(Stored entries)
________________________

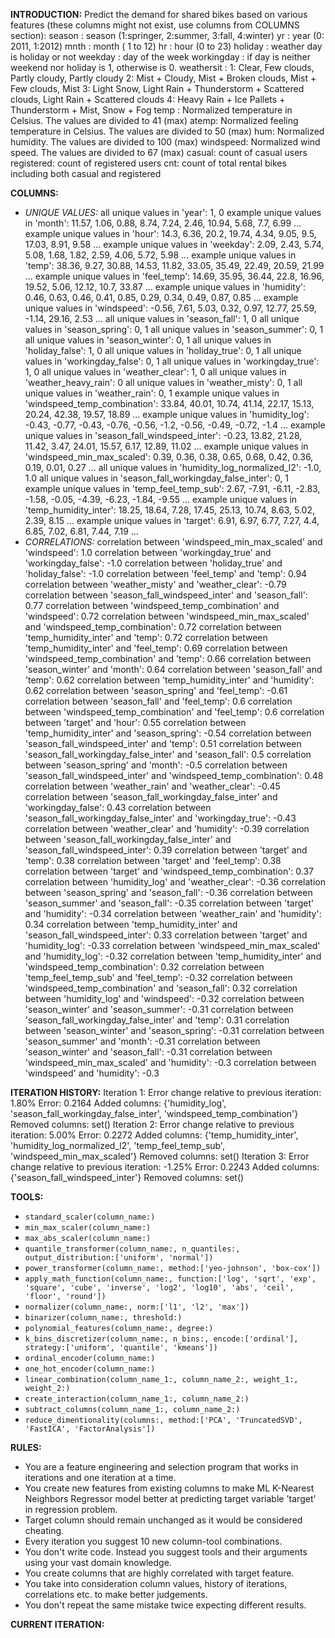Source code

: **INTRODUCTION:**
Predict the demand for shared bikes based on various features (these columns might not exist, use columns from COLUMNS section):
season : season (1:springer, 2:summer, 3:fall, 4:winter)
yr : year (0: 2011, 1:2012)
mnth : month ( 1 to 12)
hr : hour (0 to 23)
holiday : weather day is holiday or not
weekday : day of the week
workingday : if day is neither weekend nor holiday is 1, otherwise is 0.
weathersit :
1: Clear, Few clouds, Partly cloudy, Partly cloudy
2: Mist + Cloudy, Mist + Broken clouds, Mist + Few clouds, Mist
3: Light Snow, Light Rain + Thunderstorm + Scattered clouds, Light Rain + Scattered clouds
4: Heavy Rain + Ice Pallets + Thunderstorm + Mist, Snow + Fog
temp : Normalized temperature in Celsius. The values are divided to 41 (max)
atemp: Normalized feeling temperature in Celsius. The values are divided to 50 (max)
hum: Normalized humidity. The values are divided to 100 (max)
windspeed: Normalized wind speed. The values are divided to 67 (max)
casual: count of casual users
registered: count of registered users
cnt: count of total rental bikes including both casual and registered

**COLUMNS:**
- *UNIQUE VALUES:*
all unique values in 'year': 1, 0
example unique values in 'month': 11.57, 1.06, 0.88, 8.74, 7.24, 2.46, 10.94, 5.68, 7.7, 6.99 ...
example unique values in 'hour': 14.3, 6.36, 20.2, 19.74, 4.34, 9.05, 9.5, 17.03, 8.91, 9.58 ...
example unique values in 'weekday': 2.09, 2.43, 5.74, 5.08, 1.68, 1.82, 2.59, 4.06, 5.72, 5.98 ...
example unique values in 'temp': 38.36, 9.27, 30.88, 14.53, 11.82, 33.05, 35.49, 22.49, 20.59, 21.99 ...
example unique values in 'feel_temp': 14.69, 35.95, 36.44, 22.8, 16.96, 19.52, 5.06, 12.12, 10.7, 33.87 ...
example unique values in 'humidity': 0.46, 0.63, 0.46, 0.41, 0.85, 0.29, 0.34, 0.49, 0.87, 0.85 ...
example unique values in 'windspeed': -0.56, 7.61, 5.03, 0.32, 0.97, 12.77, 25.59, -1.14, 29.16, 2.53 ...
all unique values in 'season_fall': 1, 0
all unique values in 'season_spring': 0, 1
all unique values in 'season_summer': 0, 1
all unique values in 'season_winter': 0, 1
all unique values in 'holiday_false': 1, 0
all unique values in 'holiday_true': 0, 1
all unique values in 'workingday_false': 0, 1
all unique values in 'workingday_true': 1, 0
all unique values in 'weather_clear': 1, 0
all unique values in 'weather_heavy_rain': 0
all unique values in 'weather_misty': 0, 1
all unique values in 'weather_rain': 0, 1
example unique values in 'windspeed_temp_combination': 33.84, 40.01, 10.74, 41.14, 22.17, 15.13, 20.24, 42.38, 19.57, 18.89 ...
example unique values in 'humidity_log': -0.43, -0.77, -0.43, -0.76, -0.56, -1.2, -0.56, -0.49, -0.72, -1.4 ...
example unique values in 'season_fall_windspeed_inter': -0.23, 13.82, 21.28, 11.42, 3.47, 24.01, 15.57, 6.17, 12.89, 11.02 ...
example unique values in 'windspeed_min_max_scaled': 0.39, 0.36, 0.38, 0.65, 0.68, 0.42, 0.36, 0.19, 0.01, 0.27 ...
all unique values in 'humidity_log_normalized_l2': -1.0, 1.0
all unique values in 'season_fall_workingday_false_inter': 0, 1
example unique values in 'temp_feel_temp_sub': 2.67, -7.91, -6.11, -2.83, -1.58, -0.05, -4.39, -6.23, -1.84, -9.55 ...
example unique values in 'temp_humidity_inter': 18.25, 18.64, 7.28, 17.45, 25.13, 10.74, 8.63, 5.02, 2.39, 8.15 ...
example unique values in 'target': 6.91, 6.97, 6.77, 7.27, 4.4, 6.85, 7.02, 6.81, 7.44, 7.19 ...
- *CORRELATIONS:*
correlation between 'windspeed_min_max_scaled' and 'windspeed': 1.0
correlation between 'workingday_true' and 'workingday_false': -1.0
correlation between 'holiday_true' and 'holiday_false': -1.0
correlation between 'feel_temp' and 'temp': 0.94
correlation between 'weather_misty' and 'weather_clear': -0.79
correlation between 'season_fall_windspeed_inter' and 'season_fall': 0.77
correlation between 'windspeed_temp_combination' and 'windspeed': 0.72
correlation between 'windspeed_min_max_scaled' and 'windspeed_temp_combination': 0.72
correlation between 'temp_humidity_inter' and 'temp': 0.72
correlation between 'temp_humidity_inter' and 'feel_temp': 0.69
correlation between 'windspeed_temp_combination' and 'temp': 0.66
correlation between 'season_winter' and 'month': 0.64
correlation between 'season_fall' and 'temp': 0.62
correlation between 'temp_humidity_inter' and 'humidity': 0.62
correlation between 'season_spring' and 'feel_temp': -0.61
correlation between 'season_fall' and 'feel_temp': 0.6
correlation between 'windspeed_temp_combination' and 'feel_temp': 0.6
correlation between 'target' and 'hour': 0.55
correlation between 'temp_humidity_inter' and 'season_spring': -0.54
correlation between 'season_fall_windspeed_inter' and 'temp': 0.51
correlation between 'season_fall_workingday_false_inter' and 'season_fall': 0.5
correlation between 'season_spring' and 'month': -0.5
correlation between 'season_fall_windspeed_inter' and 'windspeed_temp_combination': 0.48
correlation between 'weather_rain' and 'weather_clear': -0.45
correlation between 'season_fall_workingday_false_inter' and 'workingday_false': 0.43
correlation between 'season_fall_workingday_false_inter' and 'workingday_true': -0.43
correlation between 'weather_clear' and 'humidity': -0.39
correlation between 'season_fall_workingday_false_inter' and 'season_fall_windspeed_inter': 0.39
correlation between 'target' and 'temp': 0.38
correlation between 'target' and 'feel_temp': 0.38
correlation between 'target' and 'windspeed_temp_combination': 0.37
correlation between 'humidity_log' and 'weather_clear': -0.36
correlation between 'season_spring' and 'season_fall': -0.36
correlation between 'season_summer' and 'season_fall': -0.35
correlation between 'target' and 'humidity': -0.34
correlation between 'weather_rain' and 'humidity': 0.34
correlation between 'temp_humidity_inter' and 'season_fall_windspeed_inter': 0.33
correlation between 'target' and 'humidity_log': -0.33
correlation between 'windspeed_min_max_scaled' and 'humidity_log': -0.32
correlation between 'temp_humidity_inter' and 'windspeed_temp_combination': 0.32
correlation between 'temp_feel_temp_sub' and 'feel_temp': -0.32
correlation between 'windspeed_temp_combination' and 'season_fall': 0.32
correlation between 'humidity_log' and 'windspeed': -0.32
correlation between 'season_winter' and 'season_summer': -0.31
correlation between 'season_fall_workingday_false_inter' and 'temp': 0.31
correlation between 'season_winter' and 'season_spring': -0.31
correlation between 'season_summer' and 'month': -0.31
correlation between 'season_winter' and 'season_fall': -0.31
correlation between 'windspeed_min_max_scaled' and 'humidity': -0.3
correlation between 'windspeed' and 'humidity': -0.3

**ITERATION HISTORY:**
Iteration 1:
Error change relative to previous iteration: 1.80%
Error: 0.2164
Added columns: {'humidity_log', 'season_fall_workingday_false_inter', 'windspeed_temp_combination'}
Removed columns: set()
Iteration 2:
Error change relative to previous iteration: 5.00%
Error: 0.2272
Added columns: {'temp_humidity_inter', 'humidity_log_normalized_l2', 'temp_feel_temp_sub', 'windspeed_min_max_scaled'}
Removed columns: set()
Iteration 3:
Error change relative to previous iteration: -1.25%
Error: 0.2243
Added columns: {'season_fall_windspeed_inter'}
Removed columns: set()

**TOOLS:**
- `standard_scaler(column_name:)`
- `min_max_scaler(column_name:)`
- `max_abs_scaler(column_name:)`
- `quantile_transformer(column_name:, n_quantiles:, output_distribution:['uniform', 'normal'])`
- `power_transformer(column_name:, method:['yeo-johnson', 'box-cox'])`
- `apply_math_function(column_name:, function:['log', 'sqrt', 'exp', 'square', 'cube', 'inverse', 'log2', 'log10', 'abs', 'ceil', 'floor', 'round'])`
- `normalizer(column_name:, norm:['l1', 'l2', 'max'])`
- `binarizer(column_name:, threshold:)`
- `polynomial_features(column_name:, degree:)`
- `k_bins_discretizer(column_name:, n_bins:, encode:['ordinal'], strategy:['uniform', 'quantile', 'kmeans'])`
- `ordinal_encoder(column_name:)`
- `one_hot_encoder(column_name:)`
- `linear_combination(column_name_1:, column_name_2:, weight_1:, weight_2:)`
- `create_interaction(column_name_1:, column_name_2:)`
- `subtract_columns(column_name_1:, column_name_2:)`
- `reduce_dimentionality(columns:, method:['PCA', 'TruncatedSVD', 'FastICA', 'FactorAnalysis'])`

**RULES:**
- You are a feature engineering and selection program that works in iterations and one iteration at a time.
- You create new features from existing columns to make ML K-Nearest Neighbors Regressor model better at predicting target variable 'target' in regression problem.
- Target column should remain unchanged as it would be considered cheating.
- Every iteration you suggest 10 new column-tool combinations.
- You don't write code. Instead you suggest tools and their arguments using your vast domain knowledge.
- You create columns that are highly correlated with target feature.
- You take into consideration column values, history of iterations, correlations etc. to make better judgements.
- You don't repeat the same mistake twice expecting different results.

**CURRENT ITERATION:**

________________________

*Description of the task:*
Copy each line of the data that contains the word "method", leaving the other lines out.

*Solution below:*
- `power_transformer(column_name:, method:['yeo-johnson', 'box-cox'])`
- `reduce_dimentionality(columns:, method:['PCA', 'TruncatedSVD', 'FastICA', 'FactorAnalysis'])`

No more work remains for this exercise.